> [BRIEF]: The answer should match the records character for character.

> [EXERCISE DATA]:
((

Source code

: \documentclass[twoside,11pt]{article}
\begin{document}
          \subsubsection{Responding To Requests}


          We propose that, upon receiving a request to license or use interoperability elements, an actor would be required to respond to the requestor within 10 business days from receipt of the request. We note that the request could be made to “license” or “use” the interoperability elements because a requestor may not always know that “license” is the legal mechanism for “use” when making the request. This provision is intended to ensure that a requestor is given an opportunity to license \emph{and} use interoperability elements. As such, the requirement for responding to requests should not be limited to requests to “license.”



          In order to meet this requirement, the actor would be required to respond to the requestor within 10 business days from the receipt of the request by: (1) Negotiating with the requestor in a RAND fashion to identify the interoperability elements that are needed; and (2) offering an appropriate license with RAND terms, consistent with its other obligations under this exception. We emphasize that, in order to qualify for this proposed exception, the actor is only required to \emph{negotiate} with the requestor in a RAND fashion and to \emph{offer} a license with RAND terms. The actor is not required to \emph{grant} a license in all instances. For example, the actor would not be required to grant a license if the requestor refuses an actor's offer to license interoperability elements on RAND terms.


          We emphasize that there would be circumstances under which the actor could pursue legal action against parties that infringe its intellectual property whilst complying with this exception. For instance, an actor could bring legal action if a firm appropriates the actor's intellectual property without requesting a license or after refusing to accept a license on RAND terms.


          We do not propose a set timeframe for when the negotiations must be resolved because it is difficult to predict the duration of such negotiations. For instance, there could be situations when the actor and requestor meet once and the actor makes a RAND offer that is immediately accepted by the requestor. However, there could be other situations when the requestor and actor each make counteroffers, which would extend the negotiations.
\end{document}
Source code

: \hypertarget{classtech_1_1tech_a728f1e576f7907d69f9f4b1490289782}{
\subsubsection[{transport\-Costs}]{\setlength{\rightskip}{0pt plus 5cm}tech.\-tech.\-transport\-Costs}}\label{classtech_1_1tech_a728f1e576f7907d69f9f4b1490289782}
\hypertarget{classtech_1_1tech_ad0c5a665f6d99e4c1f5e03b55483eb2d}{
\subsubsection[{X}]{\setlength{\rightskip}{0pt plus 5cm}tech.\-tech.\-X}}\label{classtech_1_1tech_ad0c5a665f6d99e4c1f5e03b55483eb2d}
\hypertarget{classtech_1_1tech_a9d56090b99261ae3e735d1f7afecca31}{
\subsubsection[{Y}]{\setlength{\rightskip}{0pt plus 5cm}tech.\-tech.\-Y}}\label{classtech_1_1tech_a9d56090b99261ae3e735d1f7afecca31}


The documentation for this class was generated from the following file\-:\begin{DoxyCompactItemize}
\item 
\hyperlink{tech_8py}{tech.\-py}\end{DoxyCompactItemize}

))

> [WRITTEN ANSWER]:
Source code

: \documentclass[twoside,11pt]{article}
\begin{document}
          \subsubsection{Responding To Requests}


          We propose that, upon receiving a request to license or use interoperability elements, an actor would be required to respond to the requestor within 10 business days from receipt of the request. We note that the request could be made to “license” or “use” the interoperability elements because a requestor may not always know that “license” is the legal mechanism for “use” when making the request. This provision is intended to ensure that a requestor is given an opportunity to license \emph{and} use interoperability elements. As such, the requirement for responding to requests should not be limited to requests to “license.”



          In order to meet this requirement, the actor would be required to respond to the requestor within 10 business days from the receipt of the request by: (1) Negotiating with the requestor in a RAND fashion to identify the interoperability elements that are needed; and (2) offering an appropriate license with RAND terms, consistent with its other obligations under this exception. We emphasize that, in order to qualify for this proposed exception, the actor is only required to \emph{negotiate} with the requestor in a RAND fashion and to \emph{offer} a license with RAND terms. The actor is not required to \emph{grant} a license in all instances. For example, the actor would not be required to grant a license if the requestor refuses an actor's offer to license interoperability elements on RAND terms.


          We emphasize that there would be circumstances under which the actor could pursue legal action against parties that infringe its intellectual property whilst complying with this exception. For instance, an actor could bring legal action if a firm appropriates the actor's intellectual property without requesting a license or after refusing to accept a license on RAND terms.


          We do not propose a set timeframe for when the negotiations must be resolved because it is difficult to predict the duration of such negotiations. For instance, there could be situations when the actor and requestor meet once and the actor makes a RAND offer that is immediately accepted by the requestor. However, there could be other situations when the requestor and actor each make counteroffers, which would extend the negotiations.
\end{document}
Source code

: \hypertarget{classtech_1_1tech_a728f1e576f7907d69f9f4b1490289782}{
\subsubsection[{transport\-Costs}]{\setlength{\rightskip}{0pt plus 5cm}tech.\-tech.\-transport\-Costs}}\label{classtech_1_1tech_a728f1e576f7907d69f9f4b1490289782}
\hypertarget{classtech_1_1tech_ad0c5a665f6d99e4c1f5e03b55483eb2d}{
\subsubsection[{X}]{\setlength{\rightskip}{0pt plus 5cm}tech.\-tech.\-X}}\label{classtech_1_1tech_ad0c5a665f6d99e4c1f5e03b55483eb2d}
\hypertarget{classtech_1_1tech_a9d56090b99261ae3e735d1f7afecca31}{
\subsubsection[{Y}]{\setlength{\rightskip}{0pt plus 5cm}tech.\-tech.\-Y}}\label{classtech_1_1tech_a9d56090b99261ae3e735d1f7afecca31}


The documentation for this class was generated from the following file\-:\begin{DoxyCompactItemize}
\item 
\hyperlink{tech_8py}{tech.\-py}\end{DoxyCompactItemize}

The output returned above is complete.